According to the definitions of the two types of recurrence, type 1 recurrence is more likely to be seen in distal organs or in the nonroutine surgical resection range, while type 2 recurrence is more likely to be seen in sites adjacent to the tumor bed, especially in the lymph flow drainage range. Additionally, type 1 recurrence is more likely to have a metachronous pattern, while type 2 recurrence is more likely to have a synchronous metastasis pattern.

The most common metastatic lesions of CRC are in the liver, lungs, and lymph nodes[2]. Less frequently observed metastatic lesions are in the ovaries or retroperitoneal lymph nodes. The different metastatic sites have varying prognoses. Ovary metastasis is a predictor of a poor prognosis, while lung metastasis has a relatively good prognosis. In selected patients, the resection of isolated para-aortic lymph node (IPLN) metastases can achieve a good prognosis.

IPLN metastasis is relatively rare compared with other metastases in CRC. According to our theory, synchronous IPLN metastasis more likely comes from the proliferation and progression of postoperative residual cancer cells, while metachronous IPLN may originate from the reactivation of dormant cancer cells. Hence, metachronous IPLN should have a better prognosis than synchronous IPLN metastasis. This conclusion is consistent with previous literature reports[3]. However, a systematic review reported that 5-year overall survival and disease-free survival appear to be relatively similar in synchronous IPLN and metachronous IPLN[4]. One explanation is that IPLNs are adjacent to the tumor bed; thus, IPLN metastasis and recurrence are a hybrid of type 1 and type 2.

Ovarian metastasis in CRC is a predictor of poor prognosis. It has been reported that this metastasis might occur through retrograde lymphatic spread and that the ovaries are among the first organs involved in this metastasis[5]. It is very likely for surgery to miss the retroperitoneal reticular lymph network and leave behind residual cancer cells. We can conclude that most ovarian recurrence/metastasis is from the proliferation of postoperative residual cancer cells, which is consistent with a poor prognosis.

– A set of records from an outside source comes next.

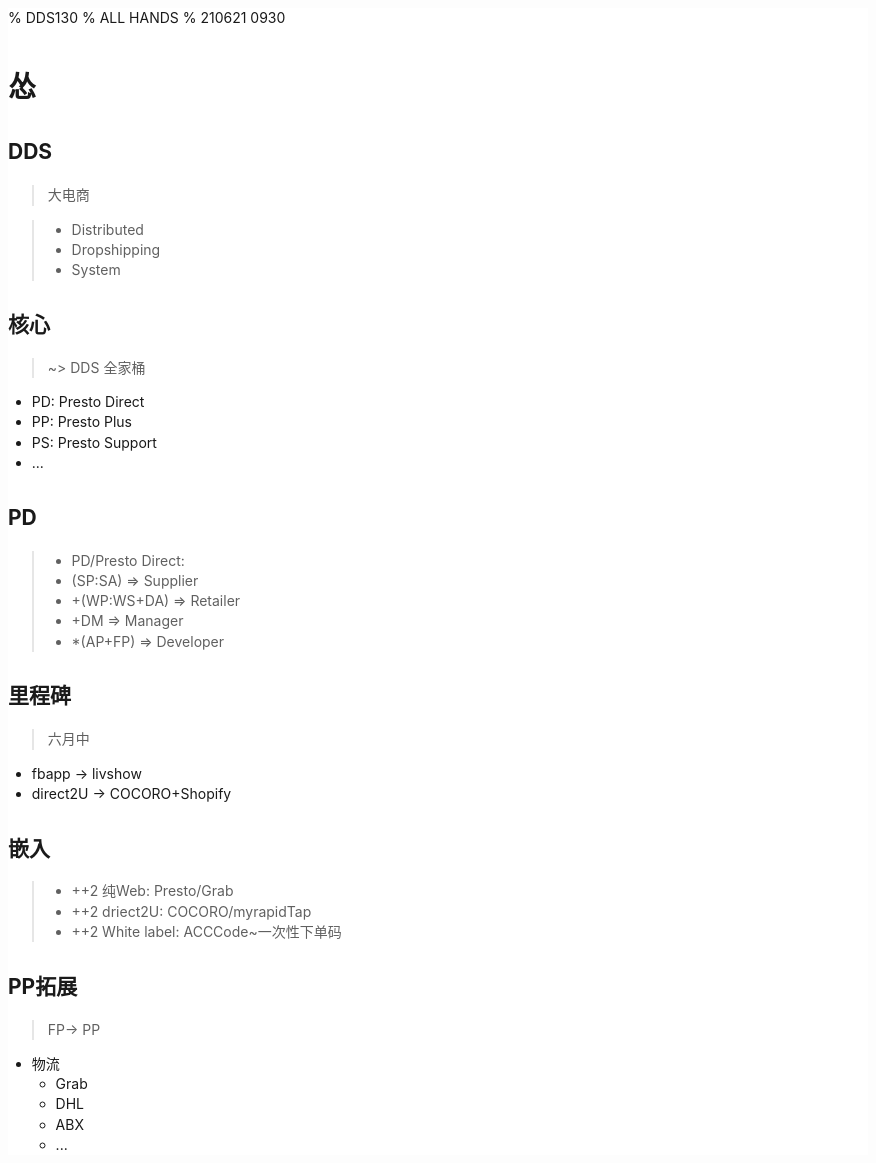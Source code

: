 % DDS130
% ALL HANDS
% 210621 0930

# 怂


## DDS
> 大电商

>- Distributed
>- Dropshipping
>- System

## 核心
> ~> DDS 全家桶

- PD: Presto Direct
- PP: Presto Plus
- PS: Presto Support
- ...

## PD
>- PD/Presto Direct: 
>- (SP:SA) => Supplier
>- +(WP:WS+DA) => Retailer
>- +DM => Manager
>- *(AP+FP) => Developer

## 里程碑
> 六月中

+ fbapp -> livshow
+ direct2U -> COCORO+Shopify

## 嵌入

>- ++2 纯Web: Presto/Grab
>- ++2 driect2U: COCORO/myrapidTap
>- ++2 White label: ACCCode~一次性下单码

## PP拓展
> FP-> PP

- 物流
    + Grab
    + DHL
    + ABX
    + ...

The lung is an extra-abdominal organ in which the physiological environment is very different from that in the abdomen; therefore, metastatic cancer cells dwelling in the lungs are more likely to maintain a dormant status because of maladaptation to the microenvironment. As a result, lung recurrence/metastasis, according to our theory, is more prone to type 1 recurrence, which should have a relatively better prognosis after the resection of metastatic lesions. It has been reported that for the disease-free interval between primary colorectal surgery and lung metastasectomy, the longer the interval, the better the survival[6]. One explanation is that the longer the interval, the more likely it is to be a type 1 recurrence.

Oligometastasis is a concept proposed in 1995 that holds that cancer metastasis can have intermediate metastatic potential. During this stage, surgical resection of a metastatic lesion results in a relatively good prognosis[7]. According to our theory, type 1 recurrence is an accidental event in which the lesions are relatively few and manifest an oligometastatic phenotype. Type 2 recurrence is a comprehensive process in which cancer cells disseminate by implantation, lymph system spread, or direct invasion, which may result in multifocal metastatic lesions that are not consistent with an oligometastasis pattern. Hence, there is another explanation for oligometastases: the resection of oligometastases has a better prognosis because oligometastases are a form of type 1 recurrence.

CONCLUSION

Our theory presents a challenge to the tumor-node-metastasis (TNM) staging system. Currently, metastases are considered to be M stage, indicating a poor prognosis. However, the TNM system neither distinguishes synchronous or metachronous metastases nor distinguishes different mechanisms of recurrence. We propose that most metachronous metastases and a small portion of synchronous metastases develop from dormant cancer cells and should therefore be considered isolated disorders. In such cases, surgical resection may be the better option.